• Work to be completed: Restrict the output to the lines below starting at the one that contains "spicl /dev/ttyUSB0 s w 0x9f r 3 u" and ending at the one that contains "with a panel resolution of 160x128.", and restate them word for word, both ends included.

• Data extracts:
########
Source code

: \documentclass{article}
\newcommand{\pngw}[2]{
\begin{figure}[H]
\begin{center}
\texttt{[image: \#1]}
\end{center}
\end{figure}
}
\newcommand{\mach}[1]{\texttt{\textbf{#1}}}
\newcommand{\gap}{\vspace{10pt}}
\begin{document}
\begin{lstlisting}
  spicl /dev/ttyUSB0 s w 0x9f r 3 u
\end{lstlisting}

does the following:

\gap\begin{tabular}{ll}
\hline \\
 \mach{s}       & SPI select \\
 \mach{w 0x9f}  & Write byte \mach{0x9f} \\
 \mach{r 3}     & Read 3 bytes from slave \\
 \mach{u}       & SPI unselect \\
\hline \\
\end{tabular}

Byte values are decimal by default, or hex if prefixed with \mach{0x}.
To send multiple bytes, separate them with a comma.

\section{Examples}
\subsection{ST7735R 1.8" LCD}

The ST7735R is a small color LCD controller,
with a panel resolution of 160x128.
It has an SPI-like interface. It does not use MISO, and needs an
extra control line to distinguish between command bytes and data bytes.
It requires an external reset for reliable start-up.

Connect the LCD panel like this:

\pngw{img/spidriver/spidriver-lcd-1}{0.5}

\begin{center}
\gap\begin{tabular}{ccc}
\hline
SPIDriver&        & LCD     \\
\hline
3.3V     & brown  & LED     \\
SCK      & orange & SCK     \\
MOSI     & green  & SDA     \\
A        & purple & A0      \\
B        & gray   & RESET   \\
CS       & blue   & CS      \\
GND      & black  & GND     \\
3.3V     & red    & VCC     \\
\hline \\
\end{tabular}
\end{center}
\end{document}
########
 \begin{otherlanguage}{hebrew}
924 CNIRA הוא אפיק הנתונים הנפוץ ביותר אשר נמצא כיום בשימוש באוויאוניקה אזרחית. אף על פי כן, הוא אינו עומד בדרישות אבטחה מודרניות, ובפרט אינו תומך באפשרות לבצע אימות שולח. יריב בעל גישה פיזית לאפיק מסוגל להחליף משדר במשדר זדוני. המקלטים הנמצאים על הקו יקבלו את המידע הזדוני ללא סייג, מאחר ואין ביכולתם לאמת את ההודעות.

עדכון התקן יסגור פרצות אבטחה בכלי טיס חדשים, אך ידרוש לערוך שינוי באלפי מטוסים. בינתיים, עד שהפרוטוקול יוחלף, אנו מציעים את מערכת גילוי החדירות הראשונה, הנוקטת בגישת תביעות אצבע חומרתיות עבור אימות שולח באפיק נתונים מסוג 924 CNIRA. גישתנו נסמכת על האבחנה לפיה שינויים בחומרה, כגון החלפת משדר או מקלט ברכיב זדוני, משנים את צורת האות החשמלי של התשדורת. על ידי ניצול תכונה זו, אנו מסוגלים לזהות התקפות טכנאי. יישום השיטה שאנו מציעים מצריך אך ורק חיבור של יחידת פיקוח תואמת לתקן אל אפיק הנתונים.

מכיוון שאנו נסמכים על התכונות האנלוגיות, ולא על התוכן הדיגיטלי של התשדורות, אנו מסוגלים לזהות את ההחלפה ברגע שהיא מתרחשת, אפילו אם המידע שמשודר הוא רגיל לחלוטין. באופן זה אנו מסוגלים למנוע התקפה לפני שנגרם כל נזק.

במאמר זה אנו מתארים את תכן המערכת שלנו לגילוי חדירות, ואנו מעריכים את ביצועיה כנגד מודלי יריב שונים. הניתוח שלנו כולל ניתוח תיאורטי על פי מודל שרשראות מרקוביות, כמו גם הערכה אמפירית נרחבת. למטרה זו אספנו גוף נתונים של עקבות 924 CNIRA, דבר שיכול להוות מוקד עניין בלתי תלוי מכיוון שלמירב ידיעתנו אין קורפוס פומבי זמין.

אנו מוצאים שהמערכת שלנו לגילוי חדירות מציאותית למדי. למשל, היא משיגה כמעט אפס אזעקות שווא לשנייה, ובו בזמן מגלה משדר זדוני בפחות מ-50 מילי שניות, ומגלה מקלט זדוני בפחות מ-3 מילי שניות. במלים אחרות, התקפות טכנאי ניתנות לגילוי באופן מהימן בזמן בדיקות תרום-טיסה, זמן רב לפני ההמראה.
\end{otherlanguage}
########
• Written answer:
  spicl /dev/ttyUSB0 s w 0x9f r 3 u
\end{lstlisting}

does the following:

\gap\begin{tabular}{ll}
\hline \\
 \mach{s}       & SPI select \\
 \mach{w 0x9f}  & Write byte \mach{0x9f} \\
 \mach{r 3}     & Read 3 bytes from slave \\
 \mach{u}       & SPI unselect \\
\hline \\
\end{tabular}

Byte values are decimal by default, or hex if prefixed with \mach{0x}.
To send multiple bytes, separate them with a comma.

\section{Examples}
\subsection{ST7735R 1.8" LCD}

The ST7735R is a small color LCD controller,
with a panel resolution of 160x128.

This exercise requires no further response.